Activity: Across all the records, filter for lines with the word "Angeboten" and copy them.

[Plain-text document sources]

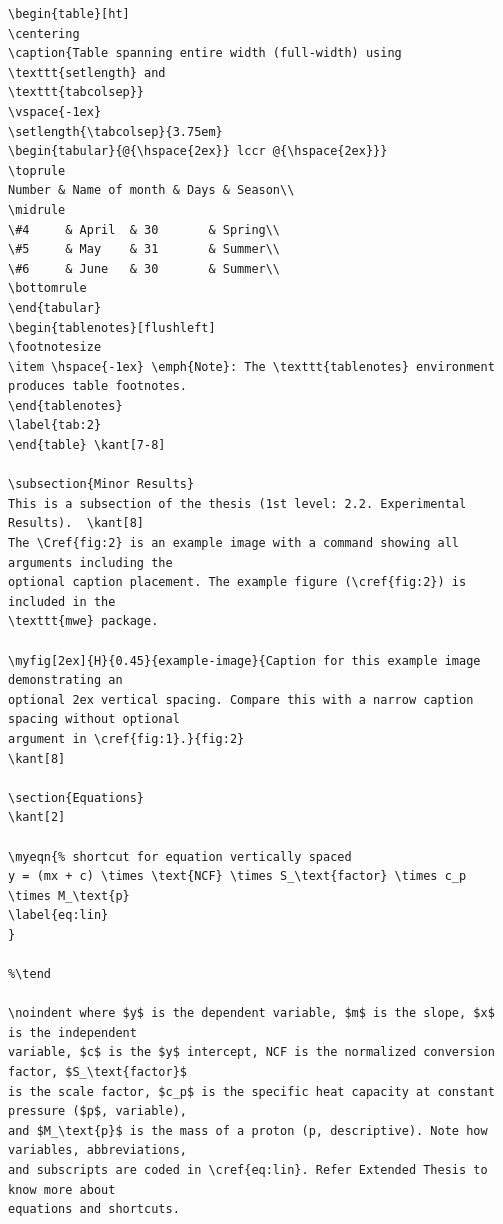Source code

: \documentclass[letterpaper]{refart}
\newcommand\tend{\end{document}}
\begin{document}
{\begin{verbatim}
\begin{table}[ht]
\centering
\caption{Table spanning entire width (full-width) using \texttt{setlength} and
\texttt{tabcolsep}}
\vspace{-1ex}
\setlength{\tabcolsep}{3.75em}
\begin{tabular}{@{\hspace{2ex}} lccr @{\hspace{2ex}}}
\toprule
Number & Name of month & Days & Season\\
\midrule
\#4 	& April  & 30		& Spring\\
\#5 	& May    & 31		& Summer\\
\#6 	& June   & 30		& Summer\\
\bottomrule
\end{tabular}
\begin{tablenotes}[flushleft]
\footnotesize
\item \hspace{-1ex} \emph{Note}: The \texttt{tablenotes} environment produces table footnotes. 
\end{tablenotes}
\label{tab:2}
\end{table}	\kant[7-8]

\subsection{Minor Results}
This is a subsection of the thesis (1st level: 2.2. Experimental Results). 	\kant[8]
The \Cref{fig:2} is an example image with a command showing all arguments including the 
optional caption placement. The example figure (\cref{fig:2}) is included in the 
\texttt{mwe} package.

\myfig[2ex]{H}{0.45}{example-image}{Caption for this example image demonstrating an 
optional 2ex vertical spacing. Compare this with a narrow caption spacing without optional 
argument in \cref{fig:1}.}{fig:2}    
\kant[8]

\section{Equations}
\kant[2]

\myeqn{% shortcut for equation vertically spaced
y = (mx + c) \times \text{NCF} \times S_\text{factor} \times c_p \times M_\text{p}
\label{eq:lin}
}

%\tend

\noindent where $y$ is the dependent variable, $m$ is the slope, $x$ is the independent 
variable, $c$ is the $y$ intercept, NCF is the normalized conversion factor, $S_\text{factor}$ 
is the scale factor, $c_p$ is the specific heat capacity at constant pressure ($p$, variable), 
and $M_\text{p}$ is the mass of a proton (p, descriptive). Note how variables, abbreviations, 
and subscripts are coded in \cref{eq:lin}. Refer Extended Thesis to know more about 
equations and shortcuts. 


\end{verbatim}}
\end{document}
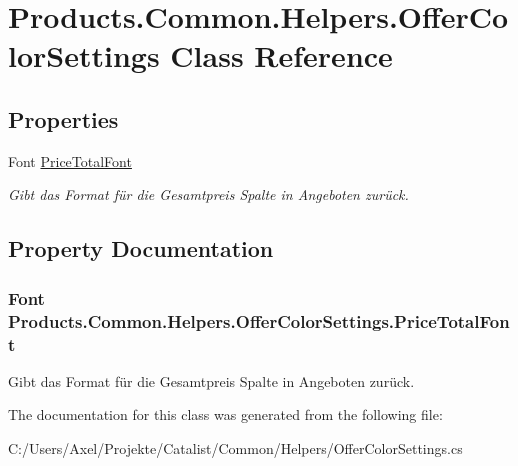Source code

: \hypertarget{class_products_1_1_common_1_1_helpers_1_1_offer_color_settings}{}\section{Products.\+Common.\+Helpers.\+Offer\+Color\+Settings Class Reference}
\label{class_products_1_1_common_1_1_helpers_1_1_offer_color_settings}
\subsection*{Properties}
\begin{DoxyCompactItemize}
\item 
Font \hyperlink{class_products_1_1_common_1_1_helpers_1_1_offer_color_settings_a1c570d3730c52b7d9b931cf91ea66048}{Price\+Total\+Font}
\begin{DoxyCompactList}\small\item\em Gibt das Format für die Gesamtpreis Spalte in Angeboten zurück. \end{DoxyCompactList}\end{DoxyCompactItemize}


\subsection{Property Documentation}
\subsubsection[{\texorpdfstring{Price\+Total\+Font}{PriceTotalFont}}]{\setlength{\rightskip}{0pt plus 5cm}Font Products.\+Common.\+Helpers.\+Offer\+Color\+Settings.\+Price\+Total\+Font\hspace{0.3cm}{\ttfamily [get]}}\hypertarget{class_products_1_1_common_1_1_helpers_1_1_offer_color_settings_a1c570d3730c52b7d9b931cf91ea66048}{}\label{class_products_1_1_common_1_1_helpers_1_1_offer_color_settings_a1c570d3730c52b7d9b931cf91ea66048}


Gibt das Format für die Gesamtpreis Spalte in Angeboten zurück. 



The documentation for this class was generated from the following file\+:\begin{DoxyCompactItemize}
\item 
C\+:/\+Users/\+Axel/\+Projekte/\+Catalist/\+Common/\+Helpers/Offer\+Color\+Settings.\+cs\end{DoxyCompactItemize}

Answer section:
\begin{DoxyCompactList}\small\item\em Gibt das Format für die Gesamtpreis Spalte in Angeboten zurück. \end{DoxyCompactList}\end{DoxyCompactItemize}
Gibt das Format für die Gesamtpreis Spalte in Angeboten zurück. 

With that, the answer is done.